Differences between revisions 3 and 4

This page describes parts of the Path class design which are in discussion. It is meant to show the current state of the discussion, so when we reach a consensus, we can delete all the discussion details and just write the decision.

Please write here your opinions. I (Noam) am terribly sorry, but due to lack of time (I don't sleep enough already) I only wrote my opinions. Please write yours, or write that you agree, so that we'll know if we agree on something or have to discuss it more.

The page is divided into sections, to make it easy to see what is said about what. Please open new sections if you have new subjects to discuss.

Representation

agreed: A logical representation is better than a string representation.
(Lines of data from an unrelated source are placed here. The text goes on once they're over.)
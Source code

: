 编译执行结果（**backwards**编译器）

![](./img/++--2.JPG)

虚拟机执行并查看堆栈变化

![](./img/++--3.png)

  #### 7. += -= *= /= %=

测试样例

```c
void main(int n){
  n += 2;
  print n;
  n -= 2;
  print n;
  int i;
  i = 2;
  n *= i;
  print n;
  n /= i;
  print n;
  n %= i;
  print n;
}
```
One sequence or several parts?

Noam: A sequence. As Mike has said, a sequence allows for slicing to work simply. I think that's the main reason to use a sequence. Besides, you don't have to remember several attributes which save the data of the path: it's all in the sequence. About a different attribute for extensions: I don't like it. I think that extensions should make the logical representation more complex. See the section about extensions for a proposed solution.
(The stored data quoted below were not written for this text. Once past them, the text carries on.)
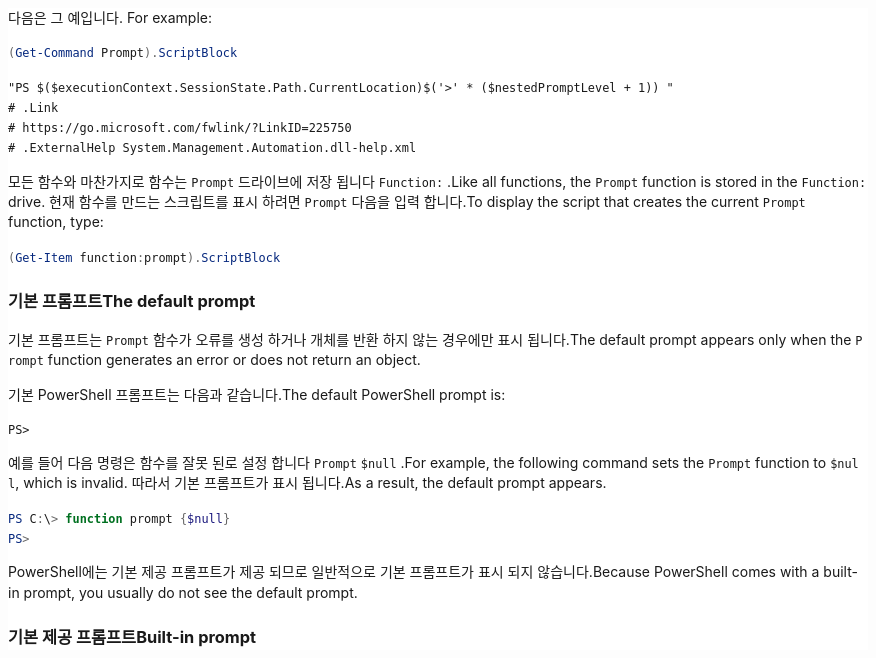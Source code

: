 <span data-ttu-id="49074-123">다음은 그 예입니다. </span><span class="sxs-lookup"><span data-stu-id="49074-123">For example:</span></span>

```powershell
(Get-Command Prompt).ScriptBlock
```

```Output
"PS $($executionContext.SessionState.Path.CurrentLocation)$('>' * ($nestedPromptLevel + 1)) "
# .Link
# https://go.microsoft.com/fwlink/?LinkID=225750
# .ExternalHelp System.Management.Automation.dll-help.xml
```

<span data-ttu-id="49074-124">모든 함수와 마찬가지로 함수는 `Prompt` 드라이브에 저장 됩니다 `Function:` .</span><span class="sxs-lookup"><span data-stu-id="49074-124">Like all functions, the `Prompt` function is stored in the `Function:` drive.</span></span>
<span data-ttu-id="49074-125">현재 함수를 만드는 스크립트를 표시 하려면 `Prompt` 다음을 입력 합니다.</span><span class="sxs-lookup"><span data-stu-id="49074-125">To display the script that creates the current `Prompt` function, type:</span></span>

```powershell
(Get-Item function:prompt).ScriptBlock
```

### <a name="the-default-prompt"></a><span data-ttu-id="49074-126">기본 프롬프트</span><span class="sxs-lookup"><span data-stu-id="49074-126">The default prompt</span></span>

<span data-ttu-id="49074-127">기본 프롬프트는 `Prompt` 함수가 오류를 생성 하거나 개체를 반환 하지 않는 경우에만 표시 됩니다.</span><span class="sxs-lookup"><span data-stu-id="49074-127">The default prompt appears only when the `Prompt` function generates an error or does not return an object.</span></span>

<span data-ttu-id="49074-128">기본 PowerShell 프롬프트는 다음과 같습니다.</span><span class="sxs-lookup"><span data-stu-id="49074-128">The default PowerShell prompt is:</span></span>

```
PS>
```

<span data-ttu-id="49074-129">예를 들어 다음 명령은 함수를 잘못 된로 설정 합니다 `Prompt` `$null` .</span><span class="sxs-lookup"><span data-stu-id="49074-129">For example, the following command sets the `Prompt` function to `$null`, which is invalid.</span></span> <span data-ttu-id="49074-130">따라서 기본 프롬프트가 표시 됩니다.</span><span class="sxs-lookup"><span data-stu-id="49074-130">As a result, the default prompt appears.</span></span>

```powershell
PS C:\> function prompt {$null}
PS>
```

<span data-ttu-id="49074-131">PowerShell에는 기본 제공 프롬프트가 제공 되므로 일반적으로 기본 프롬프트가 표시 되지 않습니다.</span><span class="sxs-lookup"><span data-stu-id="49074-131">Because PowerShell comes with a built-in prompt, you usually do not see the default prompt.</span></span>

### <a name="built-in-prompt"></a><span data-ttu-id="49074-132">기본 제공 프롬프트</span><span class="sxs-lookup"><span data-stu-id="49074-132">Built-in prompt</span></span>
A seperate class for files and directories?

Noam: I don't like it. Sometimes I don't know whether a path is a file or directory - for example, "svn add FILE" adds a file if it's a file and recursively adds all the files in the directory if it's a directory. It does so by examining FILE to see whether it's a file or a directory. I think that a path is representation of "how to get to somewhere on the filesystem", and it can result in a file, a directory, a symbolic link, or simply not exist.

Jason: I don't like it. It seems like I've worked with APIs like this and it's a pain. It doesn't let you remain uncertain about it. What do you do with isfile() and isdir() in this sort of design?

Inheritence from str to allow easy use in other functions

Noam: I think that it doesn't work: Slicing by path element works differently from slicing by character, so inheriting from str breaks the rule that a subclass should behave like the base class.

Inheritence from tuple

Noam: I think it works well. Guido said that he didn't like it, but I don't understand why. If all the data is stored in the sequence, I think a sequence interface should be provided. As far as I can see, the tuple interface is just that: an interface for an immutable sequence. This means that it doesn't cause any unwanted restrictions, so I don't see why not to inherit from it.

Jason: I suggest making it look like a sequence without actually subclassing tuple. It is rather strange to be subclassing tuple this way.

Noam: I guess this may be Guido's decision. I feel it's fine, but I don't really care.

A different class for special treatment of symbolic links

(Nick proposed that)

Noam: I think it complicates matters, and I don't see what's the benefit. On the contrary: I think that specifying the kind of method to use is clearer than stating it once and forgetting about it.

Jason: Agree with Noam.

Root element storing the separator

Noam:

I don't like that. I think that you should have a subclass for each platform, which is responsible for parsing a string and for formatting a string. For example, I saw in the macpath class that relative paths on the old mac start with ':'. I don't think that a root element can handle that.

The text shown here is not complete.